10 Questa è la differenza fra i figli di Dio e quelli del diavolo: se uno vive abitualmente nel peccato e non ama il proprio fratello, dimostra di non appartenere alla famiglia di Dio. 11 Fin da principio, infatti, questo è il messaggio per noi: che dobbiamo amarci a vicenda.

12 Non facciamo come Caino, che apparteneva al diavolo e uccise suo fratello. E perché lo uccise? Perché, mentre Caino si era comportato male, sapeva che suo fratello agiva in modo retto. 13 Perciò, cari fratelli, non meravigliatevi se il mondo vi odia.

14 Se amate gli altri fratelli credenti significa che siete stati liberati dallʼinferno e avete ricevuto la vita eterna. Ma chi non ama il prossimo è condannato alla morte eterna. 15 Chi odia il proprio fratello cristiano è un assassino nel suo intimo, e voi sapete bene che nessun assassino ha la vita eterna dentro di sé. 16 Noi abbiamo imparato a conoscere che cosa sia il vero amore dallʼesempio di Cristo, che è morto per noi.
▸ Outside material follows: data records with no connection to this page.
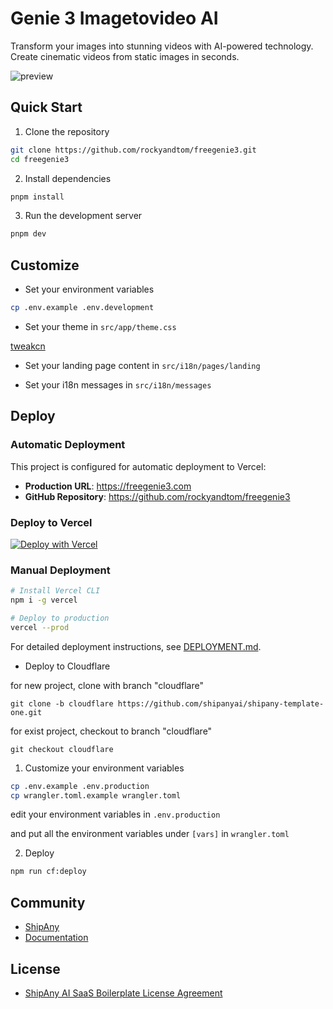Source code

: # Genie 3 Imagetovideo AI

Transform your images into stunning videos with AI-powered technology. Create cinematic videos from static images in seconds.

![preview](preview.png)

## Quick Start

1. Clone the repository

```bash
git clone https://github.com/rockyandtom/freegenie3.git
cd freegenie3
```

2. Install dependencies

```bash
pnpm install
```

3. Run the development server

```bash
pnpm dev
```

## Customize

- Set your environment variables

```bash
cp .env.example .env.development
```

- Set your theme in `src/app/theme.css`

[tweakcn](https://tweakcn.com/editor/theme)

- Set your landing page content in `src/i18n/pages/landing`

- Set your i18n messages in `src/i18n/messages`

## Deploy

### Automatic Deployment

This project is configured for automatic deployment to Vercel:

- **Production URL**: https://freegenie3.com
- **GitHub Repository**: https://github.com/rockyandtom/freegenie3

### Deploy to Vercel

[![Deploy with Vercel](https://vercel.com/button)](https://vercel.com/new/clone?repository-url=https%3A%2F%2Fgithub.com%2Frockyandtom%2Ffreegenie3&project-name=freegenie3&repository-name=freegenie3&redirect-url=https%3A%2F%2Ffreegenie3.com&demo-title=Genie%203%20-%20AI%20Image%20to%20Video&demo-description=Transform%20your%20images%20into%20stunning%20videos%20with%20AI-powered%20technology&demo-url=https%3A%2F%2Ffreegenie3.com&demo-image=https%3A%2F%2Ffreegenie3.com%2Fpreview.png)

### Manual Deployment

```bash
# Install Vercel CLI
npm i -g vercel

# Deploy to production
vercel --prod
```

For detailed deployment instructions, see [DEPLOYMENT.md](DEPLOYMENT.md).

- Deploy to Cloudflare

for new project, clone with branch "cloudflare"

```shell
git clone -b cloudflare https://github.com/shipanyai/shipany-template-one.git
```

for exist project, checkout to branch "cloudflare"

```shell
git checkout cloudflare
```

1. Customize your environment variables

```bash
cp .env.example .env.production
cp wrangler.toml.example wrangler.toml
```

edit your environment variables in `.env.production`

and put all the environment variables under `[vars]` in `wrangler.toml`

2. Deploy

```bash
npm run cf:deploy
```

## Community

- [ShipAny](https://shipany.ai)
- [Documentation](https://docs.shipany.ai)

## License

- [ShipAny AI SaaS Boilerplate License Agreement](LICENSE)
Perciò, anche noi dobbiamo dare la nostra vita per i fratelli cristiani.

17 Ma se uno, che dice di essere cristiano, ha denaro a sufficienza e vede un fratello bisognoso, ma non vuole aiutarlo, come si può dire che in lui cʼè lʼamore di Dio? 18 Figli miei, dimostriamo il nostro amore, non a parole, con dei bei discorsi, ma con i fatti, concretamente. 19 Allora, dalle nostre azioni, sapremo di essere dalla parte di Dio e non avremo paura davanti a lui. 20 Anche se ci rimorde la coscienza, Dio è più grande di noi e conosce ogni cosa.

21 Se invece, cari fratelli, ci sentiamo la coscienza pulita, possiamo avvicinarci al Signore con piena fiducia, 22 ed ottenere tutto ciò che gli chiediamo, perché osserviamo i suoi comandamenti e facciamo le cose che gli piacciono. 23 Questo è ciò che Dio ci comanda: che crediamo in Gesù Cristo, suo Figlio, e che ci amiamo a vicenda. 24 Chi mette in pratica i comandamenti di Dio, vive in Dio, e Dio vive in lui. E sappiamo che tutto questo è vero, perché ce lo conferma lo Spirito Santo, che Dio stesso ci ha dato.